Name: Tim Settle
Position: Defensive Tackle
School: Virginia Tech
The frame is the first thing that jumps out about Settle. He is a massive man, even after shedding a few pounds last season. Settle has the length to maintain extension, the bubble butt to hold his ground and the effective overall mass to hold up against NFL interiors. He could stand to lose a bit of the belly, but so long as it does not hurt his conditioning (which it has at times), it is not necessarily a detriment.
Settle is strong in every way it matters. His thick lower body allows for constant leg drive and explosion while his upper body strength gives him a ferocious punch and ability to move bodies. If Settle gets beat, it is almost always because of technique; he is rarely overpowered.
If not for his massive frame, Settle could pass as a defensive end. He has that level of burst out of his stance, that ability to change direction, that dip to get the edge on his blockers. Settle can also play along the line and pursue the ball carrier when the play goes away from him. Simply put, men Settle’s size are not supposed to move the way he does. His combine numbers do not jump off the page, but he has game quickness that is difficult to quantify.

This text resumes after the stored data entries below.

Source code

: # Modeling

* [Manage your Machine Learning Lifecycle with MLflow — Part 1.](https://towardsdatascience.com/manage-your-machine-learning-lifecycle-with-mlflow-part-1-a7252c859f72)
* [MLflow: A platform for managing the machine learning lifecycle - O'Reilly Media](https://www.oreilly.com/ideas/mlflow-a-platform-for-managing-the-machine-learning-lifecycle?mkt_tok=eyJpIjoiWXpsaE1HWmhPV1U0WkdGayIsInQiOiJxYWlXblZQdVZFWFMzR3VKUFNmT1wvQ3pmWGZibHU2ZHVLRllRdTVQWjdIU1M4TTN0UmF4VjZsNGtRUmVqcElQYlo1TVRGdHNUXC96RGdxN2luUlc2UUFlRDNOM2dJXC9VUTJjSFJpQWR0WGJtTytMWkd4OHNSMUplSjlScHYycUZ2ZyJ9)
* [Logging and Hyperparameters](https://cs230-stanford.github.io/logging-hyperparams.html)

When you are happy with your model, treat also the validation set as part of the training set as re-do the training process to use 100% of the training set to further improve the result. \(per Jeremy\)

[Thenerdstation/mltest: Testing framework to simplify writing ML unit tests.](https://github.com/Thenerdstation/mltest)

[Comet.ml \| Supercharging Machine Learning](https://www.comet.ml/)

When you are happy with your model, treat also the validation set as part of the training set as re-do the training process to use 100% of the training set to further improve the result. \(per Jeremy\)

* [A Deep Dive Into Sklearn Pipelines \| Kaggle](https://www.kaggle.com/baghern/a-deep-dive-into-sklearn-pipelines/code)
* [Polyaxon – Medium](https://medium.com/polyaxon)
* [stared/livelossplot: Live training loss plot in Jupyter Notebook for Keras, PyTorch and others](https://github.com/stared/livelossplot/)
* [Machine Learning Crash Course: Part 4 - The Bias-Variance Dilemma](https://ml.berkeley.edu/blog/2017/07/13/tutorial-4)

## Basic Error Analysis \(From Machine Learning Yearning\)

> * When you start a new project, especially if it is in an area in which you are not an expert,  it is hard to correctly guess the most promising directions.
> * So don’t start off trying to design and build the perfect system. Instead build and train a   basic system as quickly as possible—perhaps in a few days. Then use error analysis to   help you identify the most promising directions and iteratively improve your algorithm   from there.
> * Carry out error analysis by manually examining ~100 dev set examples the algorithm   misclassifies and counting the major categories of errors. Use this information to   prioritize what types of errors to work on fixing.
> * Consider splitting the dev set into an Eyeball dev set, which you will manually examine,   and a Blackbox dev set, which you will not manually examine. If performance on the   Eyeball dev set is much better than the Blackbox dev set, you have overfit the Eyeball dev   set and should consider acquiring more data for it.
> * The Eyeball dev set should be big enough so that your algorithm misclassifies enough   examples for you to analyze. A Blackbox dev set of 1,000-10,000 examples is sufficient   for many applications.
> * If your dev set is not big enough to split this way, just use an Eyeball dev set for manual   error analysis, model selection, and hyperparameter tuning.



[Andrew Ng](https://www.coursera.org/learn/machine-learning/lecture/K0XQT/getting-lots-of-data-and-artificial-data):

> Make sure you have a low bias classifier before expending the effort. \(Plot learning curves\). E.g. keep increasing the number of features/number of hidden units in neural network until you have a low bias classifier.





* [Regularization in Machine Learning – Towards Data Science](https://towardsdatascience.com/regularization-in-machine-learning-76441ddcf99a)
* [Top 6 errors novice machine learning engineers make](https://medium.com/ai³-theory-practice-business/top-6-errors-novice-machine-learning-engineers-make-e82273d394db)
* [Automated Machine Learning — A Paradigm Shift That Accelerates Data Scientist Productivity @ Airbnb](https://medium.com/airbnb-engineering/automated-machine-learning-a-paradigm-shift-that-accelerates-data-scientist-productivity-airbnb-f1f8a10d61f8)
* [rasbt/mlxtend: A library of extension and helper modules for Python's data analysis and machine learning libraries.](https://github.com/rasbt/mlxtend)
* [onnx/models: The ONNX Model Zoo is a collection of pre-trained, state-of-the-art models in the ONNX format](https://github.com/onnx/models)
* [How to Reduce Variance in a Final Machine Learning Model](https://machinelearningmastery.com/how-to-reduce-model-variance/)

Of course, all of this is contingent with one thing: his conditioning. His playing weight is acceptable when he has the wind to stay on the field and maintain his quickness. But as games progress, Settle, at times, loses a step due to poor conditioning. The work ethic to improve in this area could be the difference between a Pro Bowl-caliber career and a quick flame out.
Settle wins the line of scrimmage off the snap. He fires low and hard, controlling his man until he can find the ball. As a two-gapper, he has the awareness and power to maintain control, find the ball and shed quickly. But he can also explode through the gap to get immediate penetration. Settle’s motor is both an asset and a weakness, as it means he both never quits on a play and occasionally gets out over his skis. He is constantly in motion, making him a chore to block. But he also ends up on the ground a hair too often. Technique-wise, Settle relies mostly on strength and motion, so double teams and down blocks can get him off his rhythm. These are all coachable weaknesses, however.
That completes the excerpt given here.